A Spoon Capturing the World’s Trash
“The beach is named ‘Findings’ because it was historically a place where items washed up,” says Tommy Melo, co-founder of the NGO Biosfera. “But today, almost everything we find is pollution.”
Melo has seen everything from LCD televisions to bottles bearing labels from dozens of different countries. However, the most consistent offenders are industrial fishing supplies: massive green nets stretching dozens of meters and brittle black plastic pots used for catching octopus in Morocco and Mauritania.
The geography of Santa Luzia makes it a perfect trap. Cape Verde sits in the path of the North Atlantic gyre and the Canary Current. Because Santa Luzia is the first landmass to meet these currents, and because Achados Beach curves like a spoon facing the northeast, it catches a disproportionate amount of the Atlantic’s debris. To make matters worse, a coral reef blocks boat access to the beach, making it nearly impossible to haul the trash away.
A Death Trap for Endangered Species
The pollution is more than an eyesore; it is a death sentence for the island’s most iconic inhabitants. Santa Luzia is a critical nesting ground for the endangered Loggerhead sea turtle (Caretta caretta). Between 2,000 and 5,000 nests are dug here annually, with 40% of the island’s adult turtles choosing Achados Beach.
“There is a high mortality rate on this beach because of plastics,” Melo explains. Both adult turtles and tiny hatchlings become ensnared in “ghost” fishing nets and lines. While mortality is naturally high for hatchlings, the plastic crisis causes those numbers to “grow exponentially.”
The 800-Ton Puzzle
Since 2011, Biosfera has organized annual cleaning campaigns. Each year, over 100 volunteers brave the sun to collect between 50 and 70 tons of waste before the nesting season begins in June. In 2025 alone, the team saved 50 adult turtles found tangled in debris.
However, the volunteers face a heartbreaking logistical nightmare. “Sometimes we feel discouraged,” says Keider Neves, Biosfera’s Conservation Coordinator. “It seems the more trash we remove, the more there is to take.”
Even more frustrating is the fact that the trash never actually leaves the island. Because the reef prevents boat access and vehicles are banned to protect the ecosystem, Biosfera has been forced to bury the waste in containment trenches. Today, an estimated 800 tons of plastic and wood sit packed in the sands of Santa Luzia, waiting for a way off the island.
A Glimmer of Hope
The impact extends beneath the waves. “Ghost fishing”—where lost nets continue to kill sharks and fish indefinitely—is rampant, and seabirds are frequently found with stomachs full of plastic. “There is more to be revealed,” Melo warns, noting that the damage to the surrounding coral reefs hasn’t even been fully assessed yet.
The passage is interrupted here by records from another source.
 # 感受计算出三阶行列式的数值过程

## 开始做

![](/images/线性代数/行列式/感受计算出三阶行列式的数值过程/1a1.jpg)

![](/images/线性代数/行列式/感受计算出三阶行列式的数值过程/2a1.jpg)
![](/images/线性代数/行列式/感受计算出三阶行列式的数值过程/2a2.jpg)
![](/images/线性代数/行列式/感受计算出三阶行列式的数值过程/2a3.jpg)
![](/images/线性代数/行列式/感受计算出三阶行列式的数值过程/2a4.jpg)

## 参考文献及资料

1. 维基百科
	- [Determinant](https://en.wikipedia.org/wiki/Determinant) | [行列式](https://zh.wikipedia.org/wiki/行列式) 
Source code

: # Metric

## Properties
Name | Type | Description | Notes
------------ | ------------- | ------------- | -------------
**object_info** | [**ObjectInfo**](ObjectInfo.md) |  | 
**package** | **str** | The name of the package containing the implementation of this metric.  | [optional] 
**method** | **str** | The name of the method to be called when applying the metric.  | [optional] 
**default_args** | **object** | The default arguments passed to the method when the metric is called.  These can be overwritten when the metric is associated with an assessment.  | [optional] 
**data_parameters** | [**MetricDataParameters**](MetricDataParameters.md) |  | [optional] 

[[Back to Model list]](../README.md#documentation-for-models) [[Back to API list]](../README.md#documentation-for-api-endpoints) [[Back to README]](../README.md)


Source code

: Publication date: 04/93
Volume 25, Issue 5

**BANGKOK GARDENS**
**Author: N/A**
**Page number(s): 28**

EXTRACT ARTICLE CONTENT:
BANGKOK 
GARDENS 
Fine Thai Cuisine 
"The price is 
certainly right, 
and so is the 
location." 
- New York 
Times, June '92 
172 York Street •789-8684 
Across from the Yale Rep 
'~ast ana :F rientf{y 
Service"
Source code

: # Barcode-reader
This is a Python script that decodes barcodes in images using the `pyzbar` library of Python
Biosfera is now pinning its hopes on a new project titled “Islands Without Plastic.” Launching this year with international expertise, the initiative aims to find a permanent, reusable solution to transport the waste off Santa Luzia. For now, the volunteers continue their uphill battle, fighting to keep an uninhabited paradise from being completely consumed by the world’s discarded plastic.